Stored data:
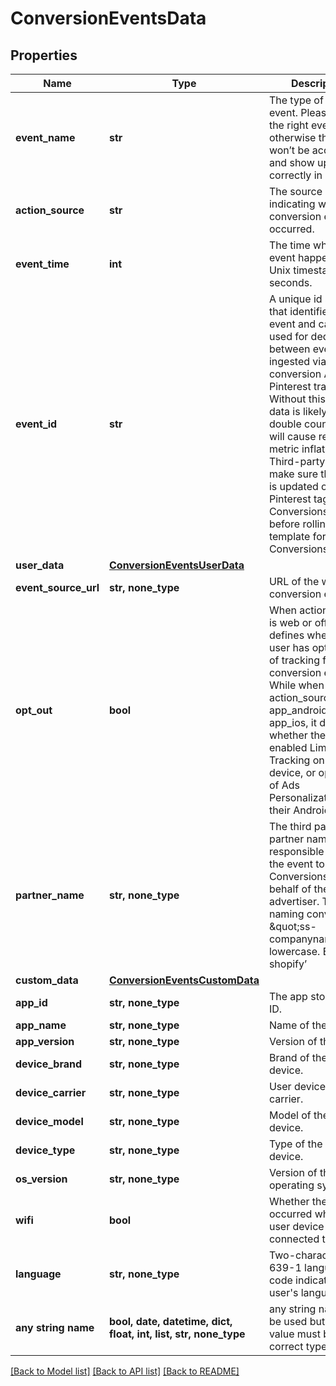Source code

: # ConversionEventsData


## Properties
Name | Type | Description | Notes
------------ | ------------- | ------------- | -------------
**event_name** | **str** | The type of the user event. Please use the right event_name otherwise the event won’t be accepted and show up correctly in reports. | 
**action_source** | **str** | The source indicating where the conversion event occurred. | 
**event_time** | **int** | The time when the event happened. Unix timestamp in seconds. | 
**event_id** | **str** | A unique id string that identifies this event and can be used for deduping between events ingested via both the conversion API and Pinterest tracking. Without this, event&#39;s data is likely to be double counted and will cause report metric inflation. Third-party vendors make sure this field is updated on both Pinterest tag and Conversions API side before rolling out template for Conversions API. | 
**user_data** | [**ConversionEventsUserData**](ConversionEventsUserData.md) |  | 
**event_source_url** | **str, none_type** | URL of the web conversion event. | [optional] 
**opt_out** | **bool** | When action_source is web or offline, it defines whether the user has opted out of tracking for web conversion events. While when action_source is app_android or app_ios, it defines whether the user has enabled Limit Ad Tracking on their iOS device, or opted out of Ads Personalization on their Android device. | [optional] 
**partner_name** | **str, none_type** | The third party partner name responsible to send the event to Conversions API on behalf of the advertiser. The naming convention is \&quot;ss-companyname\&quot; lowercase. E.g ‘ss-shopify’ | [optional] 
**custom_data** | [**ConversionEventsCustomData**](ConversionEventsCustomData.md) |  | [optional] 
**app_id** | **str, none_type** | The app store app ID. | [optional] 
**app_name** | **str, none_type** | Name of the app. | [optional] 
**app_version** | **str, none_type** | Version of the app. | [optional] 
**device_brand** | **str, none_type** | Brand of the user device. | [optional] 
**device_carrier** | **str, none_type** | User device&#39;s mobile carrier. | [optional] 
**device_model** | **str, none_type** | Model of the user device. | [optional] 
**device_type** | **str, none_type** | Type of the user device. | [optional] 
**os_version** | **str, none_type** | Version of the device operating system. | [optional] 
**wifi** | **bool** | Whether the event occurred when the user device was connected to wifi. | [optional] 
**language** | **str, none_type** | Two-character ISO-639-1 language code indicating the user&#39;s language. | [optional] 
**any string name** | **bool, date, datetime, dict, float, int, list, str, none_type** | any string name can be used but the value must be the correct type | [optional]

[[Back to Model list]](../README.md#documentation-for-models) [[Back to API list]](../README.md#documentation-for-api-endpoints) [[Back to README]](../README.md)



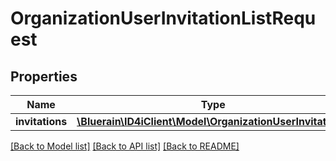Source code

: # OrganizationUserInvitationListRequest

## Properties
Name | Type | Description | Notes
------------ | ------------- | ------------- | -------------
**invitations** | [**\Bluerain\ID4iClient\Model\OrganizationUserInvitation[]**](OrganizationUserInvitation.md) |  | 

[[Back to Model list]](../README.md#documentation-for-models) [[Back to API list]](../README.md#documentation-for-api-endpoints) [[Back to README]](../README.md)


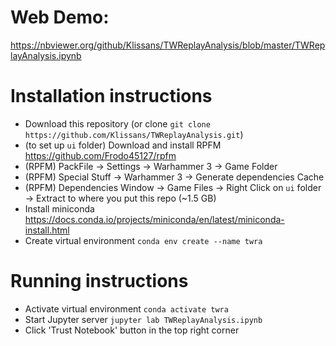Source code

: # Web Demo:  
https://nbviewer.org/github/Klissans/TWReplayAnalysis/blob/master/TWReplayAnalysis.ipynb


# Installation instructions
* Download this repository (or clone `git clone https://github.com/Klissans/TWReplayAnalysis.git`)
* (to set up `ui` folder) Download and install RPFM https://github.com/Frodo45127/rpfm
* (RPFM) PackFile -> Settings -> Warhammer 3 -> Game Folder
* (RPFM) Special Stuff -> Warhammer 3 -> Generate dependencies Cache
* (RPFM) Dependencies Window -> Game Files -> Right Click on `ui` folder -> Extract to where you put this repo (~1.5 GB)
* Install miniconda https://docs.conda.io/projects/miniconda/en/latest/miniconda-install.html
* Create virtual environment `conda env create --name twra`

# Running instructions
* Activate virtual environment `conda activate twra`
* Start Jupyter server `jupyter lab TWReplayAnalysis.ipynb`
* Click 'Trust Notebook' button in the top right corner















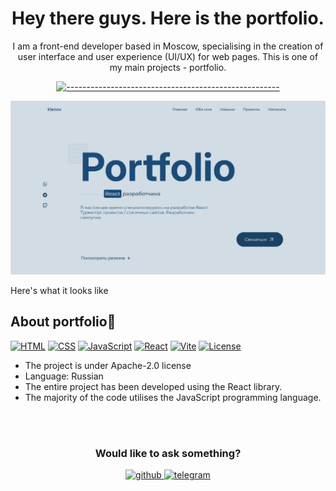 <h1 align="center"> 
  Hey there guys. Here is the portfolio. 
  <br>
</h1> 

<span align="center"> 
  
  <p>I am a front-end developer based in Moscow, specialising in the creation of user interface and user experience (UI/UX) for web pages. This is one of my main projects - portfolio.</p>

  
  [![-----------------------------------------------------](https://raw.githubusercontent.com/andreasbm/readme/master/assets/lines/colored.png)](#table-of-contents)

</span>

![image preview of the portfolio](.preview.webp)

<span align="center"> Here's what it looks like </span>


## About portfolio🔎

<span>
  
  [![HTML](https://img.shields.io/badge/HTML-5-orange)](https://www.w3.org/html/)
  [![CSS](https://img.shields.io/badge/CSS-3-blue)](https://www.w3.org/Style/CSS/)
  [![JavaScript](https://img.shields.io/badge/JavaScript-ES7-yellow)](https://www.javascript.com/)
  [![React](https://img.shields.io/badge/React-19.0.10-04aecc)](https://reactjs.org/)
  [![Vite](https://img.shields.io/badge/Vite-6.2.0-blue)](https://vitejs.dev/)
  [![License](https://img.shields.io/badge/License-Apache_2.0-07ab6c.svg)](https://opensource.org/licenses/Apache-2.0)

</span>

<ul>
  <li> The project is under Apache-2.0 license </li>
  <li> Language: Russian </li>
  <li> The entire project has been developed using the React library. </li>
  <li> The majority of the code utilises the JavaScript programming language. </li>
</ul>
<br>
<br>
<div align="center">
  
### Would like to ask something?

  
  <a href="https://github.com/maxim-klenov" target="_blank">
    <img src=https://img.shields.io/badge/github-%2324292e.svg?&style=for-the-badge&logo=github&logoColor=white alt=github style="margin-bottom: 5px;" />
  </a>
  
  <a href="https://t.me/tgxzz" target="_blank">
    <img src=https://img.shields.io/badge/telegram-%231E77B5.svg?&style=for-the-badge&logo=telegram&logoColor=white alt=telegram style="margin-bottom: 5px;" />
  </a>
  </div>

**WORK ITEM:**
Only the lines above that hold "Klissans" are wanted. Show every one of them.

**WRITTEN ANSWER:**
https://nbviewer.org/github/Klissans/TWReplayAnalysis/blob/master/TWReplayAnalysis.ipynb
* Download this repository (or clone `git clone https://github.com/Klissans/TWReplayAnalysis.git`)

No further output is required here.